La rivoluzione si completerà l'anno successivo con un'estetica nuova e una ciclistica ispirata a quella delle "duemmezzo" GP. La RGV 250 Gamma prodotta tra il 1988 e il 1990 adotta, infatti, un più dimensionato telaio a doppio trave in alluminio.
Nel 1991 viene presentata l'ulteriore evoluzione (foto 4), ancor più leggera e potente: si riconosce dall'andamento delle espansioni di scarico, che escono entrambe sul lato destro della moto, e dal forcellone, definito a "banana" per il caratteristico andamento del braccio destro. Lo step successivo arriva nel 1993: la V del ropulsore passa da 90° (di tutte le versioni precedenti) a 70°, viene rivista la spaziatura del cambio e il forcellone abbandona l'andamento curvilineo. L'ultima release della RGV 250 Gamma arriva nel 1996 ed è proposta anche nella versione SP: supera i 60 CV di potenza massima per un peso dichiarato di 139 kg.
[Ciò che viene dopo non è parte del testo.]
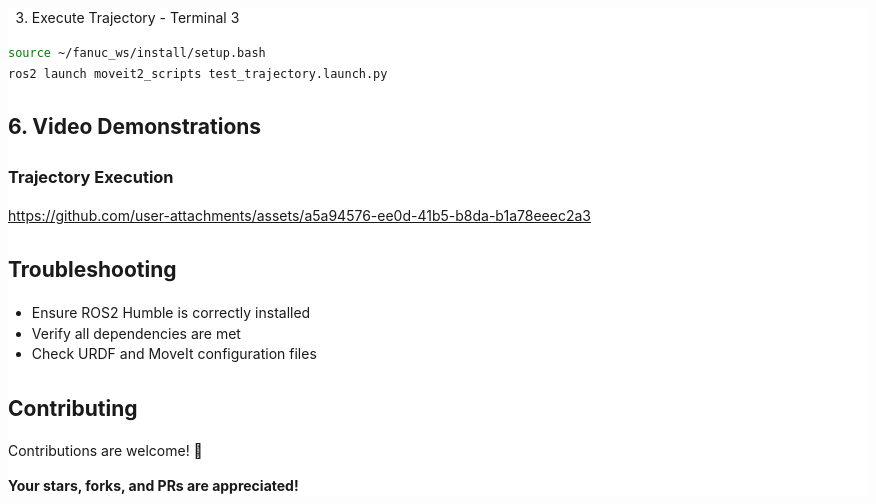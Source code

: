 3. Execute Trajectory - Terminal 3 
```bash
source ~/fanuc_ws/install/setup.bash
ros2 launch moveit2_scripts test_trajectory.launch.py
```

## <span id="6">6. Video Demonstrations

### Trajectory Execution
https://github.com/user-attachments/assets/a5a94576-ee0d-41b5-b8da-b1a78eeec2a3

## Troubleshooting
- Ensure ROS2 Humble is correctly installed
- Verify all dependencies are met
- Check URDF and MoveIt configuration files

## Contributing
Contributions are welcome! 🤖

**Your stars, forks, and PRs are appreciated!**
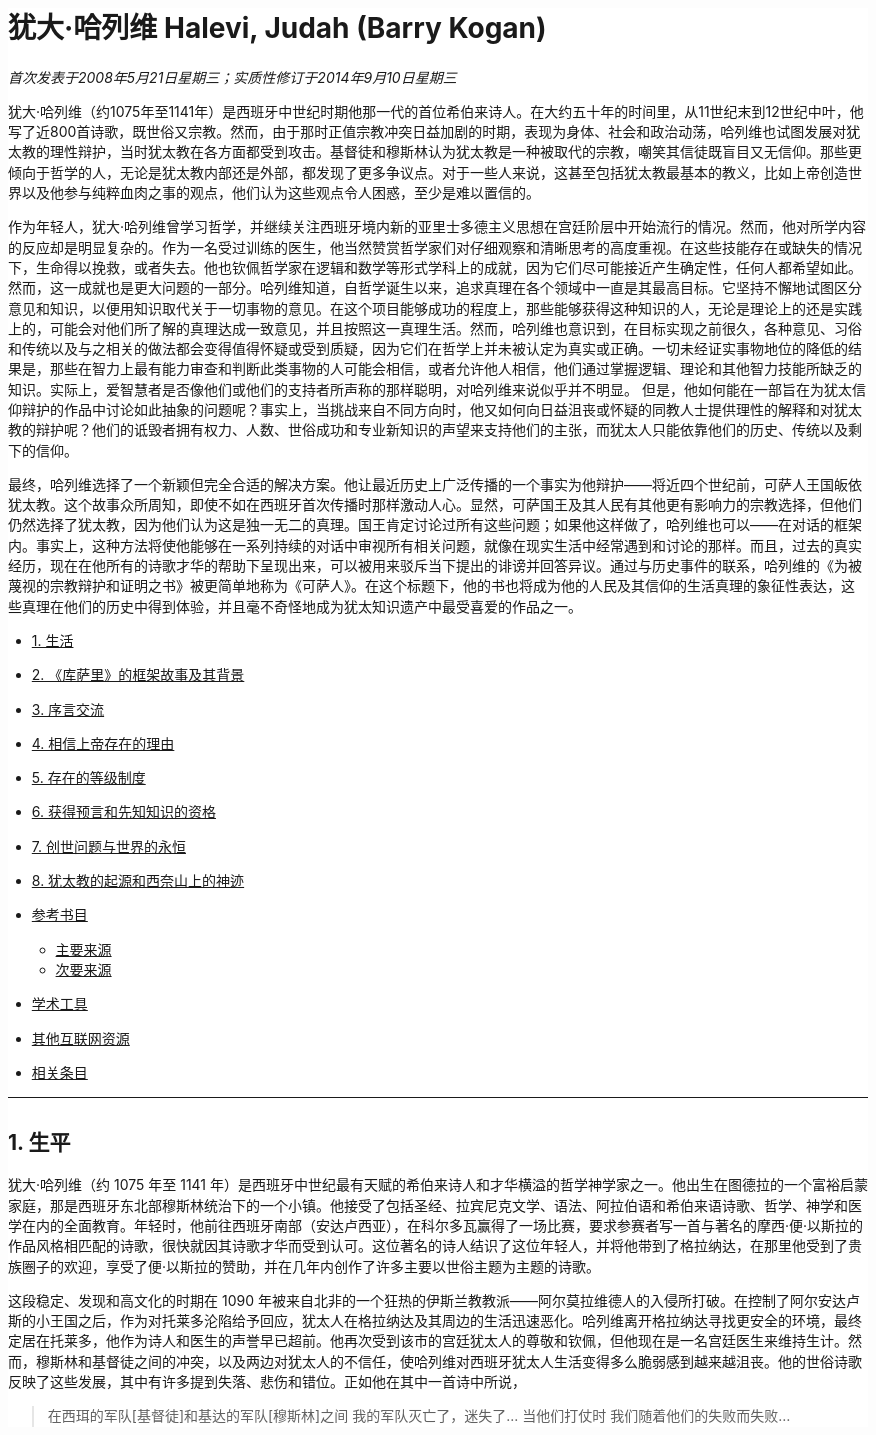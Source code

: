 # 犹大·哈列维 Halevi, Judah (Barry Kogan)

*首次发表于2008年5月21日星期三；实质性修订于2014年9月10日星期三*

犹大·哈列维（约1075年至1141年）是西班牙中世纪时期他那一代的首位希伯来诗人。在大约五十年的时间里，从11世纪末到12世纪中叶，他写了近800首诗歌，既世俗又宗教。然而，由于那时正值宗教冲突日益加剧的时期，表现为身体、社会和政治动荡，哈列维也试图发展对犹太教的理性辩护，当时犹太教在各方面都受到攻击。基督徒和穆斯林认为犹太教是一种被取代的宗教，嘲笑其信徒既盲目又无信仰。那些更倾向于哲学的人，无论是犹太教内部还是外部，都发现了更多争议点。对于一些人来说，这甚至包括犹太教最基本的教义，比如上帝创造世界以及他参与纯粹血肉之事的观点，他们认为这些观点令人困惑，至少是难以置信的。

作为年轻人，犹大·哈列维曾学习哲学，并继续关注西班牙境内新的亚里士多德主义思想在宫廷阶层中开始流行的情况。然而，他对所学内容的反应却是明显复杂的。作为一名受过训练的医生，他当然赞赏哲学家们对仔细观察和清晰思考的高度重视。在这些技能存在或缺失的情况下，生命得以挽救，或者失去。他也钦佩哲学家在逻辑和数学等形式学科上的成就，因为它们尽可能接近产生确定性，任何人都希望如此。然而，这一成就也是更大问题的一部分。哈列维知道，自哲学诞生以来，追求真理在各个领域中一直是其最高目标。它坚持不懈地试图区分意见和知识，以便用知识取代关于一切事物的意见。在这个项目能够成功的程度上，那些能够获得这种知识的人，无论是理论上的还是实践上的，可能会对他们所了解的真理达成一致意见，并且按照这一真理生活。然而，哈列维也意识到，在目标实现之前很久，各种意见、习俗和传统以及与之相关的做法都会变得值得怀疑或受到质疑，因为它们在哲学上并未被认定为真实或正确。一切未经证实事物地位的降低的结果是，那些在智力上最有能力审查和判断此类事物的人可能会相信，或者允许他人相信，他们通过掌握逻辑、理论和其他智力技能所缺乏的知识。实际上，爱智慧者是否像他们或他们的支持者所声称的那样聪明，对哈列维来说似乎并不明显。 但是，他如何能在一部旨在为犹太信仰辩护的作品中讨论如此抽象的问题呢？事实上，当挑战来自不同方向时，他又如何向日益沮丧或怀疑的同教人士提供理性的解释和对犹太教的辩护呢？他们的诋毁者拥有权力、人数、世俗成功和专业新知识的声望来支持他们的主张，而犹太人只能依靠他们的历史、传统以及剩下的信仰。

最终，哈列维选择了一个新颖但完全合适的解决方案。他让最近历史上广泛传播的一个事实为他辩护——将近四个世纪前，可萨人王国皈依犹太教。这个故事众所周知，即使不如在西班牙首次传播时那样激动人心。显然，可萨国王及其人民有其他更有影响力的宗教选择，但他们仍然选择了犹太教，因为他们认为这是独一无二的真理。国王肯定讨论过所有这些问题；如果他这样做了，哈列维也可以——在对话的框架内。事实上，这种方法将使他能够在一系列持续的对话中审视所有相关问题，就像在现实生活中经常遇到和讨论的那样。而且，过去的真实经历，现在在他所有的诗歌才华的帮助下呈现出来，可以被用来驳斥当下提出的诽谤并回答异议。通过与历史事件的联系，哈列维的《为被蔑视的宗教辩护和证明之书》被更简单地称为《可萨人》。在这个标题下，他的书也将成为他的人民及其信仰的生活真理的象征性表达，这些真理在他们的历史中得到体验，并且毫不奇怪地成为犹太知识遗产中最受喜爱的作品之一。

* [ 1. 生活](https://plato.stanford.edu/entries/halevi/#Lif)
* [2. 《库萨里》的框架故事及其背景](https://plato.stanford.edu/entries/halevi/#FraStoKuzSet)
* [3. 序言交流](https://plato.stanford.edu/entries/halevi/#IntExc)
* [4. 相信上帝存在的理由](https://plato.stanford.edu/entries/halevi/#GroForBelExiGod)
* [5. 存在的等级制度](https://plato.stanford.edu/entries/halevi/#HieBei)
* [6. 获得预言和先知知识的资格](https://plato.stanford.edu/entries/halevi/#QuaForAttProProKno)
* [7. 创世问题与世界的永恒](https://plato.stanford.edu/entries/halevi/#ProCreVsEteWor)
* [8. 犹太教的起源和西奈山上的神迹](https://plato.stanford.edu/entries/halevi/#OriJewRelTheSin)
* [ 参考书目](https://plato.stanford.edu/entries/halevi/#Bib)

  * [ 主要来源](https://plato.stanford.edu/entries/halevi/#PriSou)
  * [ 次要来源](https://plato.stanford.edu/entries/halevi/#SecSou)
* [ 学术工具](https://plato.stanford.edu/entries/halevi/#Aca)
* [其他互联网资源](https://plato.stanford.edu/entries/halevi/#Oth)
* [ 相关条目](https://plato.stanford.edu/entries/halevi/#Rel)

---

## 1. 生平

犹大·哈列维（约 1075 年至 1141 年）是西班牙中世纪最有天赋的希伯来诗人和才华横溢的哲学神学家之一。他出生在图德拉的一个富裕启蒙家庭，那是西班牙东北部穆斯林统治下的一个小镇。他接受了包括圣经、拉宾尼克文学、语法、阿拉伯语和希伯来语诗歌、哲学、神学和医学在内的全面教育。年轻时，他前往西班牙南部（安达卢西亚），在科尔多瓦赢得了一场比赛，要求参赛者写一首与著名的摩西·便·以斯拉的作品风格相匹配的诗歌，很快就因其诗歌才华而受到认可。这位著名的诗人结识了这位年轻人，并将他带到了格拉纳达，在那里他受到了贵族圈子的欢迎，享受了便·以斯拉的赞助，并在几年内创作了许多主要以世俗主题为主题的诗歌。

这段稳定、发现和高文化的时期在 1090 年被来自北非的一个狂热的伊斯兰教教派——阿尔莫拉维德人的入侵所打破。在控制了阿尔安达卢斯的小王国之后，作为对托莱多沦陷给予回应，犹太人在格拉纳达及其周边的生活迅速恶化。哈列维离开格拉纳达寻找更安全的环境，最终定居在托莱多，他作为诗人和医生的声誉早已超前。他再次受到该市的宫廷犹太人的尊敬和钦佩，但他现在是一名宫廷医生来维持生计。然而，穆斯林和基督徒之间的冲突，以及两边对犹太人的不信任，使哈列维对西班牙犹太人生活变得多么脆弱感到越来越沮丧。他的世俗诗歌反映了这些发展，其中有许多提到失落、悲伤和错位。正如他在其中一首诗中所说，

> 在西珥的军队[基督徒]和基达的军队[穆斯林]之间
> 我的军队灭亡了，迷失了...
> 当他们打仗时
> 我们随着他们的失败而失败…
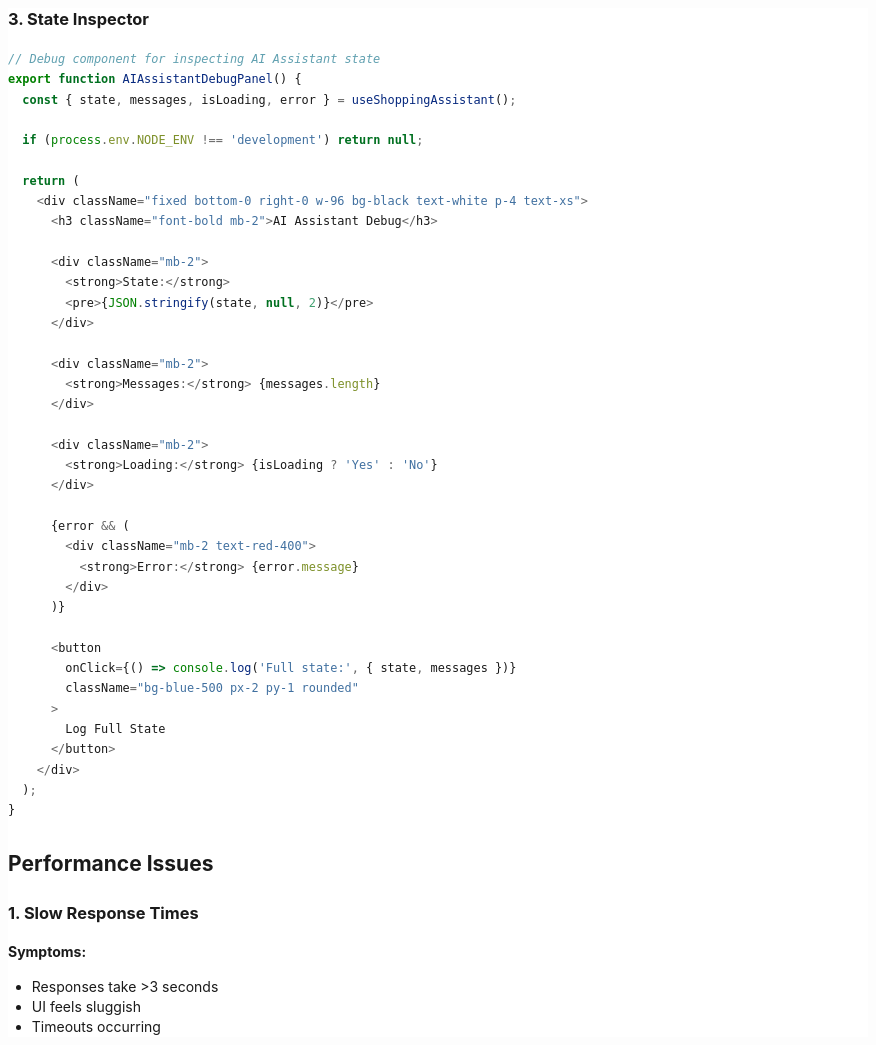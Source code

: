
 ```typescript
```

### 3. State Inspector
```typescript
// Debug component for inspecting AI Assistant state
export function AIAssistantDebugPanel() {
  const { state, messages, isLoading, error } = useShoppingAssistant();
  
  if (process.env.NODE_ENV !== 'development') return null;
  
  return (
    <div className="fixed bottom-0 right-0 w-96 bg-black text-white p-4 text-xs">
      <h3 className="font-bold mb-2">AI Assistant Debug</h3>
      
      <div className="mb-2">
        <strong>State:</strong>
        <pre>{JSON.stringify(state, null, 2)}</pre>
      </div>
      
      <div className="mb-2">
        <strong>Messages:</strong> {messages.length}
      </div>
      
      <div className="mb-2">
        <strong>Loading:</strong> {isLoading ? 'Yes' : 'No'}
      </div>
      
      {error && (
        <div className="mb-2 text-red-400">
          <strong>Error:</strong> {error.message}
        </div>
      )}
      
      <button
        onClick={() => console.log('Full state:', { state, messages })}
        className="bg-blue-500 px-2 py-1 rounded"
      >
        Log Full State
      </button>
    </div>
  );
}
```

## Performance Issues

### 1. Slow Response Times
**Symptoms:**
- Responses take >3 seconds
- UI feels sluggish
- Timeouts occurring
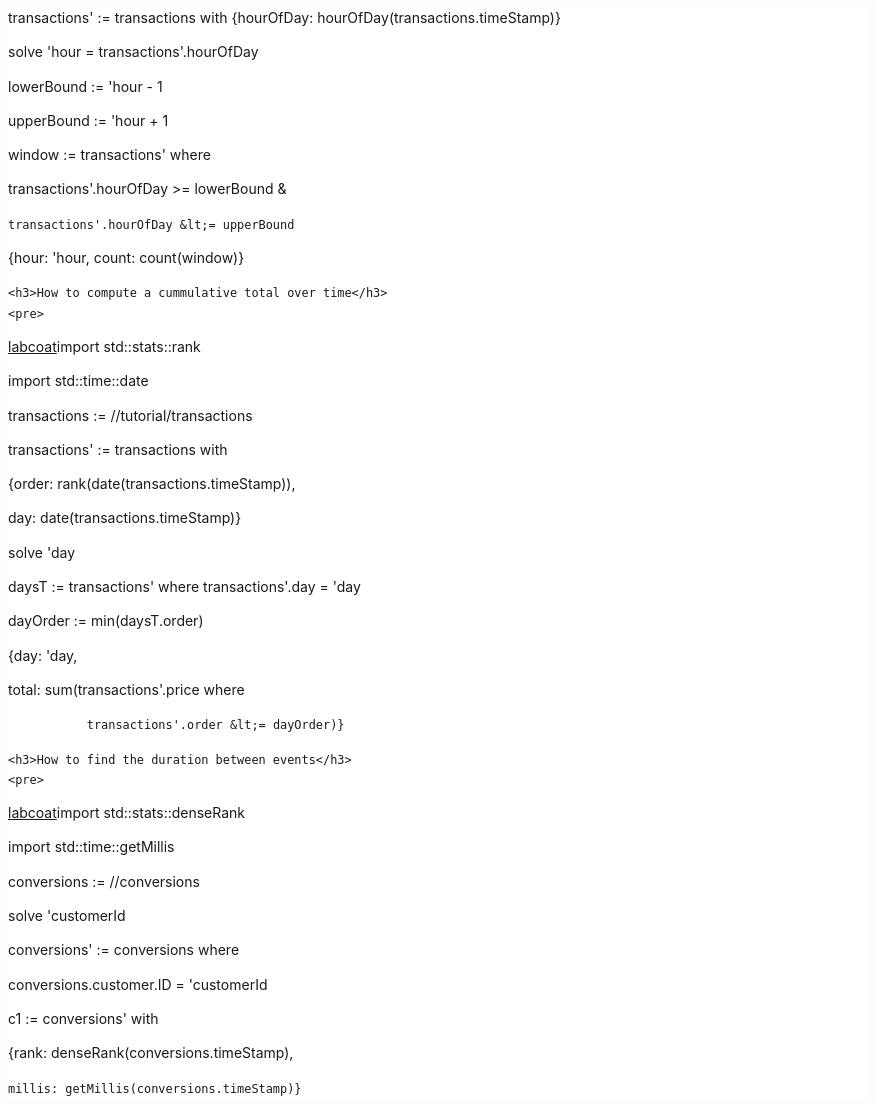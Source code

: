 transactions' := transactions with {hourOfDay: hourOfDay(transactions.timeStamp)}
 
solve 'hour = transactions'.hourOfDay
 
 lowerBound := 'hour - 1
 
 upperBound := 'hour + 1
 
 window := transactions' where
 
   transactions'.hourOfDay &gt;= lowerBound &amp;
 
    transactions'.hourOfDay &lt;= upperBound
 
 {hour: 'hour, count: count(window)}
</pre>

    <h3>How to compute a cummulative total over time</h3>
    <pre>
<a class="button-launch-labcoat" href="#">labcoat</a>import std::stats::rank
 
import std::time::date
 
transactions := //tutorial/transactions
 
transactions' := transactions with
 
 {order: rank(date(transactions.timeStamp)),
 
  day: date(transactions.timeStamp)}
 
solve 'day
 
 daysT := transactions' where transactions'.day = 'day
 
 dayOrder := min(daysT.order)
 
 {day: 'day,
 
  total: sum(transactions'.price where
 
               transactions'.order &lt;= dayOrder)}
</pre>

    <h3>How to find the duration between events</h3>
    <pre>
<a class="button-launch-labcoat" href="#">labcoat</a>import std::stats::denseRank
 
import std::time::getMillis
 
conversions := //conversions
 
solve 'customerId
 
   conversions' := conversions where
 
   conversions.customer.ID = 'customerId
 
 c1 := conversions' with
 
   {rank: denseRank(conversions.timeStamp),
 
    millis: getMillis(conversions.timeStamp)}
 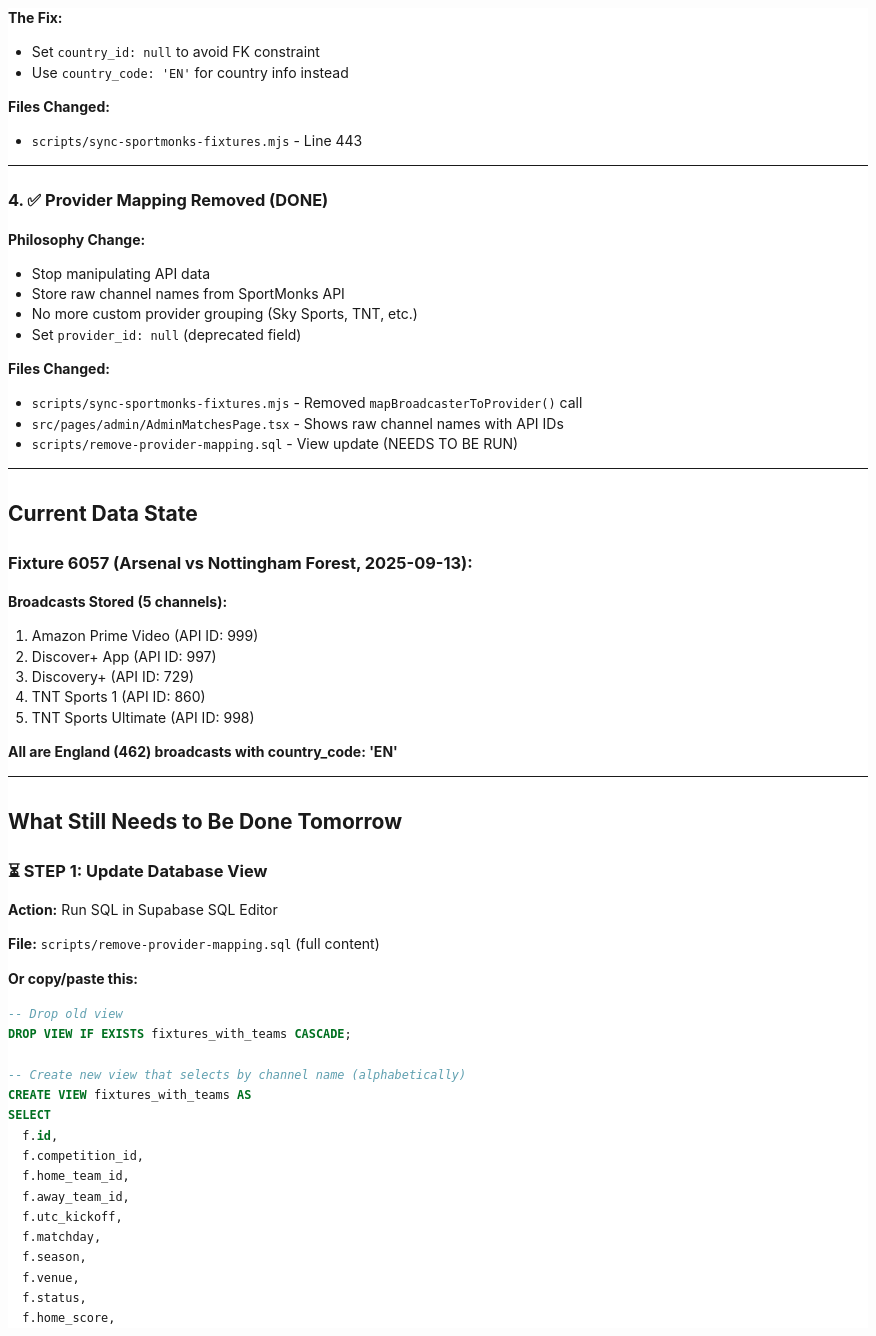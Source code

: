 **The Fix:**
- Set `country_id: null` to avoid FK constraint
- Use `country_code: 'EN'` for country info instead

**Files Changed:**
- `scripts/sync-sportmonks-fixtures.mjs` - Line 443

---

### 4. ✅ Provider Mapping Removed (DONE)

**Philosophy Change:**
- Stop manipulating API data
- Store raw channel names from SportMonks API
- No more custom provider grouping (Sky Sports, TNT, etc.)
- Set `provider_id: null` (deprecated field)

**Files Changed:**
- `scripts/sync-sportmonks-fixtures.mjs` - Removed `mapBroadcasterToProvider()` call
- `src/pages/admin/AdminMatchesPage.tsx` - Shows raw channel names with API IDs
- `scripts/remove-provider-mapping.sql` - View update (NEEDS TO BE RUN)

---

## Current Data State

### Fixture 6057 (Arsenal vs Nottingham Forest, 2025-09-13):

**Broadcasts Stored (5 channels):**
1. Amazon Prime Video (API ID: 999)
2. Discover+ App (API ID: 997)
3. Discovery+ (API ID: 729)
4. TNT Sports 1 (API ID: 860)
5. TNT Sports Ultimate (API ID: 998)

**All are England (462) broadcasts with country_code: 'EN'**

---

## What Still Needs to Be Done Tomorrow

### ⏳ STEP 1: Update Database View

**Action:** Run SQL in Supabase SQL Editor

**File:** `scripts/remove-provider-mapping.sql` (full content)

**Or copy/paste this:**
```sql
-- Drop old view
DROP VIEW IF EXISTS fixtures_with_teams CASCADE;

-- Create new view that selects by channel name (alphabetically)
CREATE VIEW fixtures_with_teams AS
SELECT
  f.id,
  f.competition_id,
  f.home_team_id,
  f.away_team_id,
  f.utc_kickoff,
  f.matchday,
  f.season,
  f.venue,
  f.status,
  f.home_score,
```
Una curiosità: nel 1986 la Gamma venne approntata anche in una versione speciale dedicata al team di Formula 1 Walter Wolf Racing, di proprietà dell'omonimo magnate del petrolio. Veste grafica a parte, la RG250 Walter Wolf era identica al modello di serie, con la sola differenza del guscio coprisella del passeggero offerto di serie. Questo modello, destinato al mercato americano, non arrivò mai in Italia.